Barron's had a fun article about investing in publicly traded farming stocks. Many years ago I wrote quite a few posts about trying to add farmland investing into client portfolios. Back then, I found a few micro cap stocks, a few in Europe and a lot in Asia.
The big idea with farmland is it tends to have a low correlation to equities, less volatility of demand (inelastic) for agricultural products and less volatility in price than equities. Conceptually, I am all in. I was all in 15 years ago when I was writing about it. I need no convincing. Unfortunately, actually capturing the effect through some sort of exchange traded vehicle isn't so easy.
Barron's focused on two names, Farmland Partners (FPI) and Gladstone Land (LAND). A secondary way to capture the effect (per the article, not me) is the Van Eck Agribusiness ETF (MOO). There was also an offhand mention of Versus Capital Real Assets Fund (VCRRX) which is a weird one. Morningstar has no info on it, nothing, and the chart on Yahoo is a horizontal line.
Here are the three names from the article versus the S&P 500 for five years coming into the bear market. MOO tracked very closely to the S&P 500, trailing off maybe as tech lifted the broad market, so MOO couldn't keep up. LAND, at times tracked the S&P sort of, other times it lagged by a bit and then rocketed higher for the last few months of 2021. FPI had far less volatility, it started doing very well in late 2020. It traded flat in the middle of the chart which isn't necessarily bad but that erosion of the price going into year-end 2018 was a 44% decline over those two years.
Both FPI and LAND offered protection in the Pandemic Crash of 2020. In the Christmas 2018 crash, LAND fell about as much as the S&P 500 while FPI fared much worse. Now here's the YTD chart.
FPI has done heroically, MOO has done very well and LAND with its history of being more volatile than FPI has done significantly worse than the S&P 500. My hunch is that MOO's result is much more about commodities and natural resources broadly doing better than the S&P 500 in the face of rising price inflation than it is about being a proxy for farming.
Barron's briefly talked about ways for accredited investors to buy farmland via non-publicly traded means. My hunch is those avenues would capture the effect a little better but I have no interest in that sort of complexity or expense.

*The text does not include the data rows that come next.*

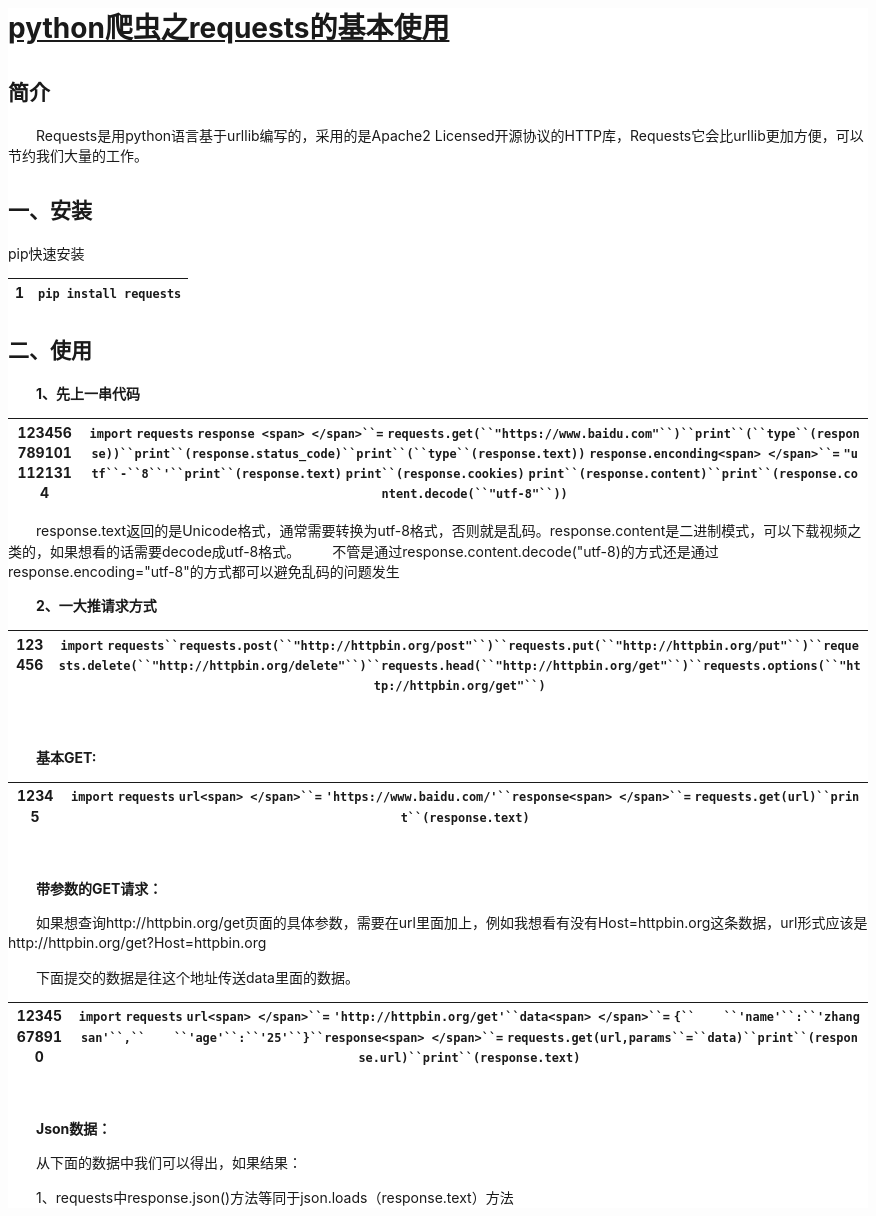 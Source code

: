 # [python爬虫之requests的基本使用](https://www.cnblogs.com/lei0213/p/6957508.html)

## 简介

　　Requests是用python语言基于urllib编写的，采用的是Apache2 Licensed开源协议的HTTP库，Requests它会比urllib更加方便，可以节约我们大量的工作。

## 一、安装

 pip快速安装

| 1 | `pip install requests` |
| - | ------------------------ |

## 二、使用

 　　**1、先上一串代码**

| 1234567891011121314 | `import` `requests` `response <span> </span>``=` `requests.get(``"https://www.baidu.com"``)``print``(``type``(response))``print``(response.status_code)``print``(``type``(response.text))` `response.enconding<span> </span>``=` `"utf``-``8``'``print``(response.text)` `print``(response.cookies)` `print``(response.content)``print``(response.content.decode(``"utf-8"``))` |
| ------------------- | -------------------------------------------------------------------------------------------------------------------------------------------------------------------------------------------------------------------------------------------------------------------------------------------------------------------------------------------------------------------------------------------------- |

　　response.text返回的是Unicode格式，通常需要转换为utf-8格式，否则就是乱码。response.content是二进制模式，可以下载视频之类的，如果想看的话需要decode成utf-8格式。
　　不管是通过response.content.decode("utf-8)的方式还是通过response.encoding="utf-8"的方式都可以避免乱码的问题发生

　　**2、一大推请求方式**

| 123456 | `import` `requests``requests.post(``"http://httpbin.org/post"``)``requests.put(``"http://httpbin.org/put"``)``requests.delete(``"http://httpbin.org/delete"``)``requests.head(``"http://httpbin.org/get"``)``requests.options(``"http://httpbin.org/get"``)` |
| ------ | ---------------------------------------------------------------------------------------------------------------------------------------------------------------------------------------------------------------------------------------------------------------- |

　　

　　**基本GET:**

| 12345 | `import` `requests` `url<span> </span>``=` `'https://www.baidu.com/'``response<span> </span>``=` `requests.get(url)``print``(response.text)` |
| ----- | -------------------------------------------------------------------------------------------------------------------------------------------------------- |

　　

　　**带参数的GET请求：**

　　如果想查询http://httpbin.org/get页面的具体参数，需要在url里面加上，例如我想看有没有Host=httpbin.org这条数据，url形式应该是http://httpbin.org/get?Host=httpbin.org

　　下面提交的数据是往这个地址传送data里面的数据。

| 12345678910 | `import` `requests` `url<span> </span>``=` `'http://httpbin.org/get'``data<span> </span>``=` `{``    ``'name'``:``'zhangsan'``,``    ``'age'``:``'25'``}``response<span> </span>``=` `requests.get(url,params``=``data)``print``(response.url)``print``(response.text)` |
| ----------- | ---------------------------------------------------------------------------------------------------------------------------------------------------------------------------------------------------------------------------------------------------------------------------------------------- |

　　

　　**Json数据：**

　　从下面的数据中我们可以得出，如果结果：

　　1、requests中response.json()方法等同于json.loads（response.text）方法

This is all part of a bigger issue with some industries that have investment options in publicly traded markets, real estate and private equity come to mind. A true real estate investment or true private equity investment could easily mark to market in such a way that looks nothing like the stock market. Exchange traded vehicles for those spaces simply don't do that with any sort of reliability. I'm sure there are exceptions but there is no reliability for the effect.
If you want to buy a REIT or REIT fund for having a little less volatility and a higher yield in all likelihood, go for it, but when markets crater, the time when you most need diversification, that REIT is very likely to go down with the broad market.